As reported by MarketWatch, Chintan Karnariu, chief market analyst at insignia consultants, told MarketWatch, “adding that there are some expectations that the ten-year bond yield will continue to rise for the rest of the month. This, of course, has a real potential to continue to keep gold prices under pressure.

Another bearish indicator is that Reuters reported that gold, as well as silver funds, saw their most significant weekly outflows over the last three months. According to the article, traders rebalance their portfolios moving money from the safe-haven asset of precious metals into equities that have been on a rampage and higher-yielding bonds.

Reuters also cited that” The outflows from precious metal funds also came as the U.S. Treasury yields hit an over 6-month high, on hopes large stimulus measures from the United States would accelerate the country’s economic growth.”

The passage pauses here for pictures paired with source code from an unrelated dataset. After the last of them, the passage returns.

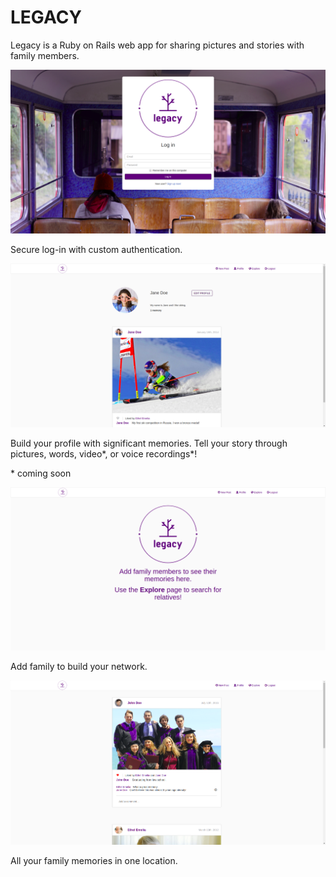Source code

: # LEGACY

Legacy is a Ruby on Rails web app for sharing pictures and stories with family members.

![Login Page](https://github.com/JordoBrooks/legacy/blob/master/sample_images/legacy-login.png "Login Page")

Secure log-in with custom authentication.

![Profile Page](https://github.com/JordoBrooks/legacy/blob/master/sample_images/legacy-profile.png "Profile Page")

Build your profile with significant memories. Tell your story through pictures, words, video\*, or voice recordings\*!

\* coming soon

![Add family](https://github.com/JordoBrooks/legacy/blob/master/sample_images/legacy-empty-index.png "Add Family")

Add family to build your network.

![Memory Wall](https://github.com/JordoBrooks/legacy/blob/master/sample_images/legacy-index.png "Memory Wall")

All your family memories in one location.
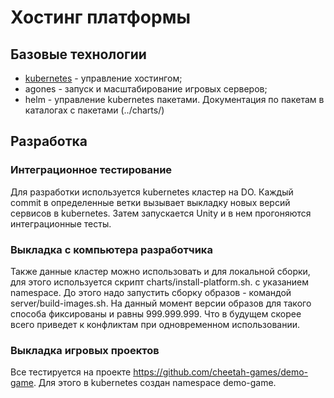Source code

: # Хостинг платформы

## Базовые технологии

- [kubernetes](docs/kubernetes/README.md) - управление хостингом;
- agones - запуск и масштабирование игровых серверов;
- helm - управление kubernetes пакетами. Документация по пакетам в каталогах с пакетами (../charts/)

## Разработка

### Интеграционное тестирование

Для разработки используется kubernetes кластер на DO. Каждый commit в определенные ветки вызывает выкладку новых версий
сервисов в kubernetes. Затем запускается Unity и в нем прогоняются интеграционные тесты.

### Выкладка с компьютера разработчика

Также данные кластер можно использовать и для локальной сборки, для этого используется скрипт charts/install-platform.sh. с
указанием namespace. До этого надо запустить сборку образов - командой server/build-images.sh. На данный момент версии
образов для такого способа фиксированы и равны 999.999.999. Что в будущем скорее всего приведет к конфликтам при
одновременном использовании.

### Выкладка игровых проектов

Все тестируется на проекте https://github.com/cheetah-games/demo-game. Для этого в kubernetes создан namespace
demo-game.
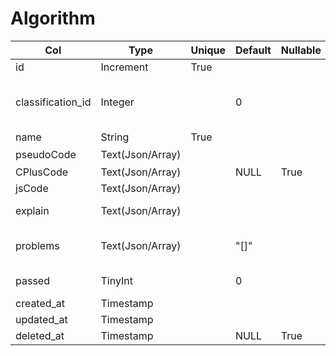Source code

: # Algorithm

| Col | Type | Unique | Default | Nullable | Comment |
| --- | --- | --- | --- | --- | --- |
| id | Increment | True | | | |
| classification_id | Integer | | 0 | | refer to [classification.id](./classification.md "doc of talbe classification"), 0 for no classification |
| name | String | True | | | |
| pseudoCode | Text(Json/Array) | | | | 伪代码 |
| CPlusCode | Text(Json/Array) | | NULL | True | C++ code |
| jsCode | Text(Json/Array) | | | | include init data |
| explain | Text(Json/Array) | | | | the explain to pseudocode |
| problems | Text(Json/Array) | | "[]" | | the problem array of this algorithm |
| passed | TinyInt | | 0 | | Is admin Verified |
| created_at | Timestamp | | | | |
| updated_at | Timestamp | | | | |
| deleted_at | Timestamp | | NULL | True | For soft delete |
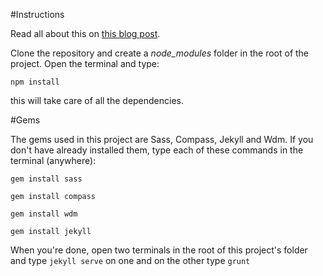 #Instructions

Read all about this on [this blog post](http://valeriopierbattista.com/blog/jekyll-and-grunt-boilerplate/ "Jekyll and Grunt Boilerplate").

Clone the repository and create a _node_modules_ folder in the root of the project. Open the terminal and type:

`npm install` 

this will take care of all the dependencies.

#Gems

The gems used in this project are Sass, Compass, Jekyll and Wdm. If you don't have already installed them, type each of these commands in the terminal (anywhere):

`gem install sass` 

`gem install compass` 

`gem install wdm`

`gem install jekyll`  


When you're done, open two terminals in the root of this project's folder and type `jekyll serve` on one and on the other type `grunt`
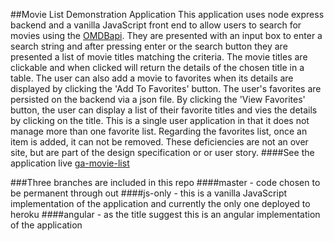 ##Movie List Demonstration Application
This application uses node express backend and a vanilla JavaScript front end to allow users to search for movies using the [OMDBapi](http://www.omdbapi.com/). They are presented with an input box to enter a search string and after pressing enter or the search button they are presented a list of movie titles matching the criteria. The movie titles are clickable and when clicked will return the details of the chosen title in a table. The user can also add a movie to favorites when its details are displayed by clicking the 'Add To Favorites' button. The user's favorites are persisted on the backend via a json file. By clicking the 'View Favorites' button, the user can display a list of their favorite titles and vies the details by clicking on the title. This is a single user application in that it does not manage more than one favorite list. Regarding the favorites list, once an item is added, it can not be removed. These deficiencies are not an over site, but are part of the design specification or or user story.
####See the application live
[ga-movie-list](https://ga-movie-list.herokuapp.com/)

    
###Three branches are included in this repo
####master - code chosen to be permanent through out
####js-only - this is a vanilla JavaScript implementation of the application and currently the only one deployed to heroku
####angular - as the title suggest this is an angular implementation of the application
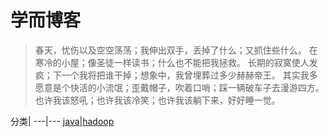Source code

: # 学而博客
> 春天，忧伤以及空空荡荡；我伸出双手，丢掉了什么；又抓住些什么。 在寒冷的小屋；像圣徒一样读书；什么也不能把我拯救。 长期的寂寞使人发疯；下一个我将把谁干掉；想象中，我曾埋葬过多少赫赫帝王。 其实我多愿意是个快活的小流氓；歪戴帽子，吹着口哨；踩一辆破车子去漫游四方。 也许我该怒吼；也许我该冷笑；也许我该躺下来，好好睡一觉。

分类|
---|---
[java]()|[hadoop]()
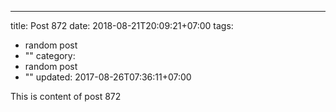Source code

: ---
title: Post 872
date: 2018-08-21T20:09:21+07:00
tags:
  - random post
  - ""
category:
  - random post
  - ""
updated: 2017-08-26T07:36:11+07:00

This is content of post 872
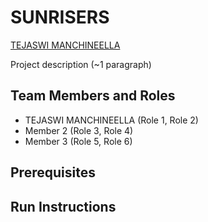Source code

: # SUNRISERS
[TEJASWI 
MANCHINEELLA](https://github.com/manchint/CIS641-HW2-manchineella)


Project description (~1 paragraph)

## Team Members and Roles

* TEJASWI MANCHINEELLA (Role 1, Role 2)
* Member 2 (Role 3, Role 4)
* Member 3 (Role 5, Role 6)

## Prerequisites

## Run Instructions
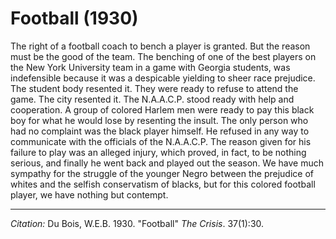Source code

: <!--
title:   Football
author:  Du Bois, W.E.B.
journal: The Crisis
year:    1930
volume:  37
issue:   1
pages:   30
-->
# Football (1930)

The right of a football coach to bench a player is granted. But the reason must be the good of the team. The benching of one of the best players on the New York University team in a game with Georgia students, was indefensible because it was a despicable yielding to sheer race prejudice. The student body resented it. They were ready to refuse to attend the game. The city resented it. The N.A.A.C.P. stood ready with help and cooperation. A group of colored Harlem men were ready to pay this black boy for what he would lose by resenting the insult. The only person who had no complaint was the black player himself. He refused in any way to communicate with the officials of the N.A.A.C.P. The reason given for his failure to play was an alleged injury, which proved, in fact, to be nothing serious, and finally he went back and played out the season. We have much sympathy for the struggle of the younger Negro between the prejudice of whites and the selfish conservatism of blacks, but for this colored football player, we have nothing but contempt.

_____________
*Citation:* Du Bois, W.E.B. 1930. "Football" *The Crisis*. 37(1):30.
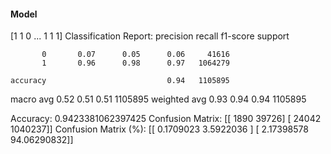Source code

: #### Model
[1 1 0 ... 1 1 1]
Classification Report:
              precision    recall  f1-score   support

           0       0.07      0.05      0.06     41616
           1       0.96      0.98      0.97   1064279

    accuracy                           0.94   1105895
   macro avg       0.52      0.51      0.51   1105895
weighted avg       0.93      0.94      0.94   1105895

Accuracy: 0.9423381062397425
Confusion Matrix:
[[   1890   39726]
 [  24042 1040237]]
Confusion Matrix (%):
[[ 0.1709023   3.5922036 ]
 [ 2.17398578 94.06290832]]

Part of the price drop was due to a rise in bond yields, with a small component due to e dollar strength. Currently, the U.S. dollar index is at 90.55 with negligible gains of about 1/10 of a percent. However, New York’s Fed’s Empire State business condition index revealed a rise of 8.6% to 12.1% in February. This marks the highest value since July. More importantly, it came in well above economists’ expectations, looking for a rise of 5.9%.

One shining element in the precious metals markets continues to be platinum. Platinum prices have moved to a 6 ½ year high on Tuesday. Economists believe that this was initiated by the expectations that the global economy will rebound, which would fuel the need for more platinum as it is a highly industrial metal specifically used in catalytic converters. CNBC reported that although bullion is considered a hedge against inflation expected from a massive economic stimulus, it is that stimulus that is pushed 10-year Treasury yields higher.

The fact of the matter is whether market sentiment in regards to bidding U.S. equities higher is occurring a little too fast or too soon. It is nonetheless what the vast majority of markets are doing. As long as global stocks continue to run in this lively manner, we could see continued pressure on the safe-haven asset; gold.